Adalbert se mit à rire et lui tendit la bouteille d’armagnac pour qu’il se resserve.

— Tu n’es tout de même pas retourné à l’état sauvage ! Mais que sa présence inattendue te perturbe un brin, je le croirais volontiers.

— À quoi vois-tu ça ?

— Oh, c’est élémentaire : dans ton état normal, tu n’aurais jamais eu l’idée de t’adresser à un journaliste, si affûté soit-il, pour savoir qui est l’exécuteur testamentaire de Van Tilden. Tu filerais tout bêtement voir ton vieux copain Maître Lair-Dubreuil, commissaire-priseur illustre de son état : lui le sait forcément !
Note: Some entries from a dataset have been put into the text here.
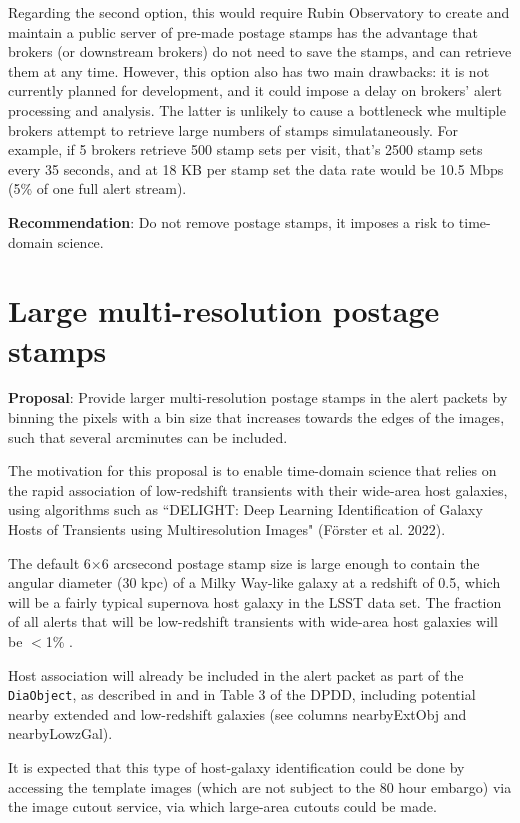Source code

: \documentclass[DM,authoryear,toc]{lsstdoc}
\begin{document}
Regarding the second option, this would require Rubin Observatory to create and maintain a public server of 
pre-made postage stamps has the advantage that brokers (or downstream brokers) do not need to save the stamps, 
and can retrieve them at any time.
However, this option also has two main drawbacks: it is not currently planned for development, and it could impose 
a delay on brokers' alert processing and analysis.
The latter is unlikely to cause a bottleneck whe multiple brokers attempt to retrieve large numbers of stamps simulataneously.
For example, if 5 brokers retrieve 500 stamp sets per visit, that's 2500 stamp sets every 35 seconds, and at 18 KB 
per stamp set the data rate would be 10.5 Mbps (5\% of one full alert stream).

\textbf{Recommendation}: Do not remove postage stamps, it imposes a risk to time-domain science.


\section{Large multi-resolution postage stamps}\label{sec:bigstamps}

\textbf{Proposal}: Provide larger multi-resolution postage stamps in the alert packets by binning 
the pixels with a bin size that increases towards the edges of the images, such that several 
arcminutes can be included.

The motivation for this proposal is to enable time-domain science that relies on the rapid association 
of low-redshift transients with their wide-area host galaxies, using algorithms such as 
``DELIGHT: Deep Learning Identification of Galaxy Hosts of Transients using Multiresolution Images" (Förster et al. 2022).

The default 6$\times$6 arcsecond postage stamp size is large enough to contain the angular diameter (30 kpc) 
of a Milky Way-like galaxy at a redshift of 0.5, which will be a fairly typical supernova host galaxy in the LSST data set.
The fraction of all alerts that will be low-redshift transients with wide-area host galaxies will be $<$1\% .

Host association will already be included in the alert packet as part of the \texttt{DiaObject}, as described in  
and in Table 3 of the DPDD, including potential nearby extended and low-redshift galaxies (see columns nearbyExtObj and nearbyLowzGal).

It is expected that this type of host-galaxy identification could be done by accessing the template images 
(which are not subject to the 80 hour embargo) via the image cutout service, via which large-area cutouts could be made.
\end{document}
— Mais c’est que tu as raison ! marmotta Aldo, accablé par la logique de son ami. Si c’est ça, j’expédie tout demain, on embraye sur le boulevard Haussmann, on boit avec Berthier le verre promis, on dîne ou déjeune avec les Belmont… et j’attrape le premier train pour Venise !
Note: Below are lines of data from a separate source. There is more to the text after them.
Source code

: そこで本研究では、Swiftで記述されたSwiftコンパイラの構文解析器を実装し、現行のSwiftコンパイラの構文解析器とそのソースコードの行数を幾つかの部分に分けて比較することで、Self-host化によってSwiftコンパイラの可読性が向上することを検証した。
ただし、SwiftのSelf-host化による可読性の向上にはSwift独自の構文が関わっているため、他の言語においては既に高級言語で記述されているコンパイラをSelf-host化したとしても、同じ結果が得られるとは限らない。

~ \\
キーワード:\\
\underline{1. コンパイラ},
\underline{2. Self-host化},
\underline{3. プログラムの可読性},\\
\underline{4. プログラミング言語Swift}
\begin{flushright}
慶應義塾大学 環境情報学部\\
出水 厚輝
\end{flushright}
Il débordait soudain de bonne volonté. Seulement, c’était plus facile à dire qu’à faire !…

3

Au rendez-vous des souvenirs

Comme l’avait prévu Vidal-Pellicorne, Aldo n’eut aucune peine à obtenir le nom de l’exécuteur testamentaire. Il s’agissait simplement du notaire qui était aussi l’un des rares amis de Van Tilden : Maître Pierre Baud. Ce qui constituait une agréable surprise. Baud ayant été aussi celui de son ami Gilles Vauxbrun disparu dans des circonstances tragiques (8). Il était naturellement resté celui de son successeur et fils caché, le jeune François Faugier-Lassagne, qui avait repris avec enthousiasme, mais aussi une sorte de piété, le célèbre magasin d’antiquités de la place Vendôme.

Rien d’étonnant là-dedans, l’étude de l’avenue Latour-Maubourg étant peut-être la meilleure de Paris. Après l’enfilade claire et bien rangée des bureaux occupés par un personnel tiré à quatre épingles, on accédait au cabinet du maître. Avec ses confortables meubles anglais, sa moquette épaisse et ses grands rideaux de velours vert Empire, il offrait une ambiance feutrée mais digne, tout à fait propre à mettre le client en confiance et à établir des liens cordiaux et durables avec des gens respectables, à impressionner les aigrefins et même à apporter l’apaisement d’un cadre ouaté – donnant sur un jardin intérieur les bruits de la rue n’y arrivaient guère ! – propice à la lecture de testaments plus ou moins houleuse. Il y avait même, dans une armoire de bibliothèque, tout ce qu’il fallait pour venir à bout d’évanouissements vrais ou simulés, ou pour partager un instant agréable avec un bon client ou un ami. Quant au notaire lui-même, c’était un homme d’une cinquantaine d’années, corpulent et de haute taille, pourvu d’un sourire aimable, de jolis yeux d’un bleu de myosotis et d’un teint légèrement fleuri dénonçant des habitudes de joyeux compère dont les effets étaient corrigés par les longues marches du samedi et du dimanche lors de la chasse hebdomadaire en Sologne où il avait une propriété.